Behind Jenny, pressed under the rock, Tillis was struggling again to raise his Colt, knowing it was the only chance he had to save himself, as slim as he knew that chance might be. But it was no use; the pistol wasn't coming out. He would die here, he told himself, helpless, with a loaded gun in his hand.

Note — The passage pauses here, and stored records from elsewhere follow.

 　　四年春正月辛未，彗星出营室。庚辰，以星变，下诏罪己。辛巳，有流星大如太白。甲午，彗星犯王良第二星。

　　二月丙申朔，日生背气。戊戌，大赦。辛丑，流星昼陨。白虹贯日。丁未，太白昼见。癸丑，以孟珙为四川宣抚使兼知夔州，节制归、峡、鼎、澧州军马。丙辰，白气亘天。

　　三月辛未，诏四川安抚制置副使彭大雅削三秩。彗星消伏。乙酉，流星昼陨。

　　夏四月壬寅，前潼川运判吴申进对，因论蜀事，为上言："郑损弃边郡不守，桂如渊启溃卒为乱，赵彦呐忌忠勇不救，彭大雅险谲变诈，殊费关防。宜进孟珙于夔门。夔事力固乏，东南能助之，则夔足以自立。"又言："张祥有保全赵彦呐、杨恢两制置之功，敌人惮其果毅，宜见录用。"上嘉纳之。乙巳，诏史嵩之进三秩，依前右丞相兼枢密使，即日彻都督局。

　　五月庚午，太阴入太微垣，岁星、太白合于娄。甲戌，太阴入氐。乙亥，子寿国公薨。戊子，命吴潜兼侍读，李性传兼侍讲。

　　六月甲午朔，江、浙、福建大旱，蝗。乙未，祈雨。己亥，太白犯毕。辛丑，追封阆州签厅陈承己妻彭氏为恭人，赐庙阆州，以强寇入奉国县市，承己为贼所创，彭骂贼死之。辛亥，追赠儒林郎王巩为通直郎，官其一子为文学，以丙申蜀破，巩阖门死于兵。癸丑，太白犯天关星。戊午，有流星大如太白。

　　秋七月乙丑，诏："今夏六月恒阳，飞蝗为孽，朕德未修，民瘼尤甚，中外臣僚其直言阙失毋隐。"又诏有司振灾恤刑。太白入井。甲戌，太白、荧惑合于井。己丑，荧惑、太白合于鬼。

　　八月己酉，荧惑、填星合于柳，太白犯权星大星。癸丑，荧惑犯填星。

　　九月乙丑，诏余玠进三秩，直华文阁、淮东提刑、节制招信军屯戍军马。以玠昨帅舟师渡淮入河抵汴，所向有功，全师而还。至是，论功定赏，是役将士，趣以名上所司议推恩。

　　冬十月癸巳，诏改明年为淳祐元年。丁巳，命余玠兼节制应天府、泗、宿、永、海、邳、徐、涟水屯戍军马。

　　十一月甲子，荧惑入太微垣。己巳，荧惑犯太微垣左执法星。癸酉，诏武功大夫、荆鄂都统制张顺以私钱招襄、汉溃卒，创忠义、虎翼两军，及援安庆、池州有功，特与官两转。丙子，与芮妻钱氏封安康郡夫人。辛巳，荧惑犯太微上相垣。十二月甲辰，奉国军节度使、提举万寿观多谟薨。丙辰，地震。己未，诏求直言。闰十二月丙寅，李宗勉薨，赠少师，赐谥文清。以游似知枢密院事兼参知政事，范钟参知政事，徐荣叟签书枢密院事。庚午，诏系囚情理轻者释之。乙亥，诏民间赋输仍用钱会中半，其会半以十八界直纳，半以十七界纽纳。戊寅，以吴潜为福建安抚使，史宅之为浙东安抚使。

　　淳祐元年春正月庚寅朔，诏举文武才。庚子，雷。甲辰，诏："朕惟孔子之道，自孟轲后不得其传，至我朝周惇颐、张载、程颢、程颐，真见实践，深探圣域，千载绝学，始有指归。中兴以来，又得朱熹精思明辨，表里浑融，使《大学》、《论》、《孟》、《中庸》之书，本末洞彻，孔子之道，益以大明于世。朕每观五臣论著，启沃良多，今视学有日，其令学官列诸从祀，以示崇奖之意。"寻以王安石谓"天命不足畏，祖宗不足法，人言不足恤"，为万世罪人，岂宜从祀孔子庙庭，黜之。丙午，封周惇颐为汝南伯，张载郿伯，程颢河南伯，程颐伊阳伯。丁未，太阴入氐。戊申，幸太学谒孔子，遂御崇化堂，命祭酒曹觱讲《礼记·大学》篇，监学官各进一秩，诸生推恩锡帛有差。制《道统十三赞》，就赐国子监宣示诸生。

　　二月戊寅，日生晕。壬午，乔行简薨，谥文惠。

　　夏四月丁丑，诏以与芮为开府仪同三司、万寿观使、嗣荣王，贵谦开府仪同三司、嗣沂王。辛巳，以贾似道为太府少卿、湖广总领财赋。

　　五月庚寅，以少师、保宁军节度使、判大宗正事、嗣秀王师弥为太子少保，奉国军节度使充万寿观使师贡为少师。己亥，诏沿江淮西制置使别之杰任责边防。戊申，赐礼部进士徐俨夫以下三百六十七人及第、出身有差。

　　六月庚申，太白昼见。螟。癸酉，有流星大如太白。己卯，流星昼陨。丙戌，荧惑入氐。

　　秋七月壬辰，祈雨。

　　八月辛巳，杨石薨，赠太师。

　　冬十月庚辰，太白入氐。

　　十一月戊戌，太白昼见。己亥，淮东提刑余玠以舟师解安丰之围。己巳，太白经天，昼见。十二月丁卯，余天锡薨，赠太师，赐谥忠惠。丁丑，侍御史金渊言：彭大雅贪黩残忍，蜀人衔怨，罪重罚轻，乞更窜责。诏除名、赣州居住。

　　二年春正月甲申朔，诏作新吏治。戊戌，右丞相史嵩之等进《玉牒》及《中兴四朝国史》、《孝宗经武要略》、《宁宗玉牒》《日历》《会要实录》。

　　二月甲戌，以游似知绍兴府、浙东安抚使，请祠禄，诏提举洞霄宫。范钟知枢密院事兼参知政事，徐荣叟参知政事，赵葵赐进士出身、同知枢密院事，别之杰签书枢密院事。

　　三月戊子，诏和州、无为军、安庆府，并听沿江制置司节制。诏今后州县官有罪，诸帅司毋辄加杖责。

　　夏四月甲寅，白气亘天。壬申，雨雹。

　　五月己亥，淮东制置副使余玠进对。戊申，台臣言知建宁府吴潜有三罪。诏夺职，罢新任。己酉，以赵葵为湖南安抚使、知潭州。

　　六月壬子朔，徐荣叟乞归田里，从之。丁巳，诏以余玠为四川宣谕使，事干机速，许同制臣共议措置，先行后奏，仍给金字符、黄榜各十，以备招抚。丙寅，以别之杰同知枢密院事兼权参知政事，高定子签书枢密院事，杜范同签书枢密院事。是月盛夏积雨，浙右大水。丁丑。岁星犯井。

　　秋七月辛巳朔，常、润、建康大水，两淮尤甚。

“Take your time, Rosa,” Orez coached her, stepping away from Rosa, closer to Jenny Lynn. “Take good aim and squeeze the trigger, the way I showed you.”
Please,
Jenny Lynn said silently, her lips forming the word, but unable to say it aloud. She saw the young woman standing behind the gun, ready to pull the trigger. But in a flash of hope, Rosa turned the gun away and aimed it at Orez's back. Jenny gasped aloud at the explosion as the hammer fell.
Orez winced and jerked in place, then straightened and turned around, walking stiffly back to Rosa Dulce, his hand on the bone handle of his big knife.